Your objective: Within the records below, reproduce without change the lines from the line that has "one of the outcome" through the line that has "month-year fixed effects, respectively.", and only those.

+++ The records

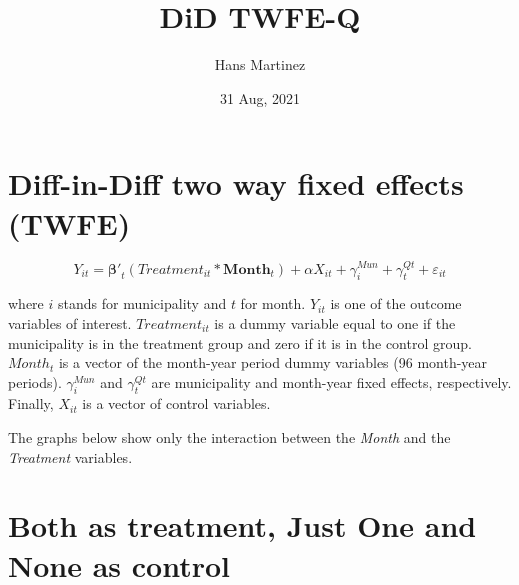 \documentclass[
]{article}
\title{DiD TWFE-Q}
\author{Hans Martinez}
\date{31 Aug, 2021}
\begin{document}
\maketitle

\hypertarget{diff-in-diff-two-way-fixed-effects-twfe}{%
\section{Diff-in-Diff two way fixed effects
(TWFE)}\label{diff-in-diff-two-way-fixed-effects-twfe}}

\begin{equation}
  Y_{it}=\bm{\beta'}_{t}(Treatment_{it}*\bm{Month}_{t}) + \alpha X_{it} + \gamma^{Mun}_{i} + \gamma^{Qt}_{t}  + \varepsilon_{it}
\end{equation}

where \(i\) stands for municipality and \(t\) for month. \(Y_{it}\) is
one of the outcome variables of interest. \(Treatment_{it}\) is a dummy
variable equal to one if the municipality is in the treatment group and
zero if it is in the control group. \(Month_{t}\) is a vector of the
month-year period dummy variables (96 month-year periods).
\(\gamma^{Mun}_{i}\) and \(\gamma^{Qt}_{t}\) are municipality and
month-year fixed effects, respectively. Finally, \(X_{it}\) is a vector
of control variables.

The graphs below show only the interaction between the \emph{Month} and
the \emph{Treatment} variables.

\hypertarget{both-as-treatment-just-one-and-none-as-control}{%
\section{Both as treatment, Just One and None as
control}\label{both-as-treatment-just-one-and-none-as-control}}
\end{document}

++++++

Result:
one of the outcome variables of interest. \(Treatment_{it}\) is a dummy
variable equal to one if the municipality is in the treatment group and
zero if it is in the control group. \(Month_{t}\) is a vector of the
month-year period dummy variables (96 month-year periods).
\(\gamma^{Mun}_{i}\) and \(\gamma^{Qt}_{t}\) are municipality and
month-year fixed effects, respectively. Finally, \(X_{it}\) is a vector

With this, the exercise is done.